§ **What you will do**
From the first line to the last, write out the records below exactly as they appear.

§ **Raw data**
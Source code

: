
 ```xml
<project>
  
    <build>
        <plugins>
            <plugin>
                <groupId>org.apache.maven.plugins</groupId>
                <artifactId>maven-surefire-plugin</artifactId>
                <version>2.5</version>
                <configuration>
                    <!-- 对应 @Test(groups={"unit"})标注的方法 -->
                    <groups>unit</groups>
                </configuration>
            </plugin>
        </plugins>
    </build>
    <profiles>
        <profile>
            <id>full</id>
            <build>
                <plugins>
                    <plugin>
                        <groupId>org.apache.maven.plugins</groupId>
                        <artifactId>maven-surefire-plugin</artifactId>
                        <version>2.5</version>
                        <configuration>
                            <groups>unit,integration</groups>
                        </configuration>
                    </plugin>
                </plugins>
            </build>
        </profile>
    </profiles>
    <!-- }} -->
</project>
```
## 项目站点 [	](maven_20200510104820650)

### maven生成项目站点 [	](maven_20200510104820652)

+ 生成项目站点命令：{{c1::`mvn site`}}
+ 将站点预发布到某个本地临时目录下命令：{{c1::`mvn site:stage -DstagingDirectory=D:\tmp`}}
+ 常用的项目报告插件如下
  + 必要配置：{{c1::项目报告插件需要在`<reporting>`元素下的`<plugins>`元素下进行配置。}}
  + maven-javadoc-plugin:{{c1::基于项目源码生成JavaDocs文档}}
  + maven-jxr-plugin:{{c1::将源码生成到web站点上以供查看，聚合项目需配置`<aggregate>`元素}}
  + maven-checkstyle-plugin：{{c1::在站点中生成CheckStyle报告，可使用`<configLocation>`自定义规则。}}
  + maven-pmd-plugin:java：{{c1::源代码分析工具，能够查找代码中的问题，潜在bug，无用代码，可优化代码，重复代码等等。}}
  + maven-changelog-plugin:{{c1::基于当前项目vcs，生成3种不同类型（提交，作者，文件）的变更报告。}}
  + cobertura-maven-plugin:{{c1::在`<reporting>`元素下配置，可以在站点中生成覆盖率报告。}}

§ **Reply**
Source code

:
 ```xml
<project>
  
    <build>
        <plugins>
            <plugin>
                <groupId>org.apache.maven.plugins</groupId>
                <artifactId>maven-surefire-plugin</artifactId>
                <version>2.5</version>
                <configuration>
                    <!-- 对应 @Test(groups={"unit"})标注的方法 -->
                    <groups>unit</groups>
                </configuration>
            </plugin>
        </plugins>
    </build>
    <profiles>
        <profile>
            <id>full</id>
            <build>
                <plugins>
                    <plugin>
                        <groupId>org.apache.maven.plugins</groupId>
                        <artifactId>maven-surefire-plugin</artifactId>
                        <version>2.5</version>
                        <configuration>
                            <groups>unit,integration</groups>
                        </configuration>
                    </plugin>
                </plugins>
            </build>
        </profile>
    </profiles>
    <!-- }} -->
</project>
```
## 项目站点 [	](maven_20200510104820650)

### maven生成项目站点 [	](maven_20200510104820652)

+ 生成项目站点命令：{{c1::`mvn site`}}
+ 将站点预发布到某个本地临时目录下命令：{{c1::`mvn site:stage -DstagingDirectory=D:\tmp`}}
+ 常用的项目报告插件如下
  + 必要配置：{{c1::项目报告插件需要在`<reporting>`元素下的`<plugins>`元素下进行配置。}}
  + maven-javadoc-plugin:{{c1::基于项目源码生成JavaDocs文档}}
  + maven-jxr-plugin:{{c1::将源码生成到web站点上以供查看，聚合项目需配置`<aggregate>`元素}}
  + maven-checkstyle-plugin：{{c1::在站点中生成CheckStyle报告，可使用`<configLocation>`自定义规则。}}
  + maven-pmd-plugin:java：{{c1::源代码分析工具，能够查找代码中的问题，潜在bug，无用代码，可优化代码，重复代码等等。}}
  + maven-changelog-plugin:{{c1::基于当前项目vcs，生成3种不同类型（提交，作者，文件）的变更报告。}}
  + cobertura-maven-plugin:{{c1::在`<reporting>`元素下配置，可以在站点中生成覆盖率报告。}}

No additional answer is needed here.